Objective: Genetic susceptibility to inflammatory bowel disease is well recognized. There is also increasing evidence for the activation of the mucosal immune system and the production of inflammatory cytokines, i.e., interleukin (IL)-1ra and IL-1 beta in the inflammatory bowel disease. The aim of this study was to analyze the IL-1 beta and IL-1ra gene polymorphism and Linkage disequilibrium coefficient between the different alleles of these genes in patients with Crohn's disease (CD) or ulcerative colitis (UC), according to the severity of the disease. Methods: Two hundred twenty-eight inflammatory bowel disease patients (87 UC and 141 CD) were included in this study and compared with 113 unrelated controls. The IL-1 beta and IL-1ra gene polymorphism was studied after specific amplification of variable regions by PCR. A penta-allelic polymorphism, corresponding to a VNTR region located in intron 2 of the IL-1ra gene, was analyzed, whereas bi-allelic RFLPs displayed by two restriction enzymes (TaqI and AvaI) at position -511 of the IL-1 beta gene were analyzed. Results: There was no significant difference of genotype distribution between controls and CD or UC patients. However, surgically treated UC patients were characterized by a higher frequency of genotype IL-1ra 1-2 (39 vs 16%, pc < 0.01) compared with nonoperated UC patients.
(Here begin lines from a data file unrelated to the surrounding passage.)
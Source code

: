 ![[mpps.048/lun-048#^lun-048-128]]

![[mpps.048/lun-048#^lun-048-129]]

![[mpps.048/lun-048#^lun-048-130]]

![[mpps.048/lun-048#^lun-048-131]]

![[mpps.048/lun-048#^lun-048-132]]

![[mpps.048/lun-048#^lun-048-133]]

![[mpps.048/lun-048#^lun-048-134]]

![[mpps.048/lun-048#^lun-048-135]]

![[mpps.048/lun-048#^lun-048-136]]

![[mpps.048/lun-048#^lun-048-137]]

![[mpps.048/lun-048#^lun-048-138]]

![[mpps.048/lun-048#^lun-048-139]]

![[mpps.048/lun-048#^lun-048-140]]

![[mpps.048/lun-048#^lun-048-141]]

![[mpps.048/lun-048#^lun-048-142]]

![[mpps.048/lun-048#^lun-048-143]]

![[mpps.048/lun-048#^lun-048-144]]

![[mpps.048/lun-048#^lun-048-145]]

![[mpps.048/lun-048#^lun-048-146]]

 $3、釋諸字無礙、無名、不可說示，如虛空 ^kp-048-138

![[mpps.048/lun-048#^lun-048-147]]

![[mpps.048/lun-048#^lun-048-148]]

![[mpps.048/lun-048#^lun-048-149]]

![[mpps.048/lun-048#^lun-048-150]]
Moreover, nonoperated UC patients displayed a lower frequency of IL-1ra allele 2 than surgically treated UC patients (14 vs 34%, pc < 0.002) or controls (14 vs 30%, pc < 0.005). Furthermore, simultaneous analysis of the IL-1 beta and IL-lra genes that are located in the same region of chromosome 2 revealed that CD patients carrying the IL-1 beta allele 2 were more often noncarriers of IL-lra allele 2 ip < 0.005). Moreover, UC and CD patients were characterized by a lower frequency of the association of IL-lra allele 2 and IL-1 beta allele 2 compared with controls (8.3 vs 20.3% and 10.6 vs 20.3%, p < 0.03). Conclusions: IL-1ra and IL-1 beta gene polymorphism analysis from a clinical standpoint might help in defining UC prognosis. However, functional studies al both the circulating and mucosal level with stratification on allele associations, especially IL-1ra allele 2-IL-1 beta allele 2 subgroups must be realized before therapeutic implications.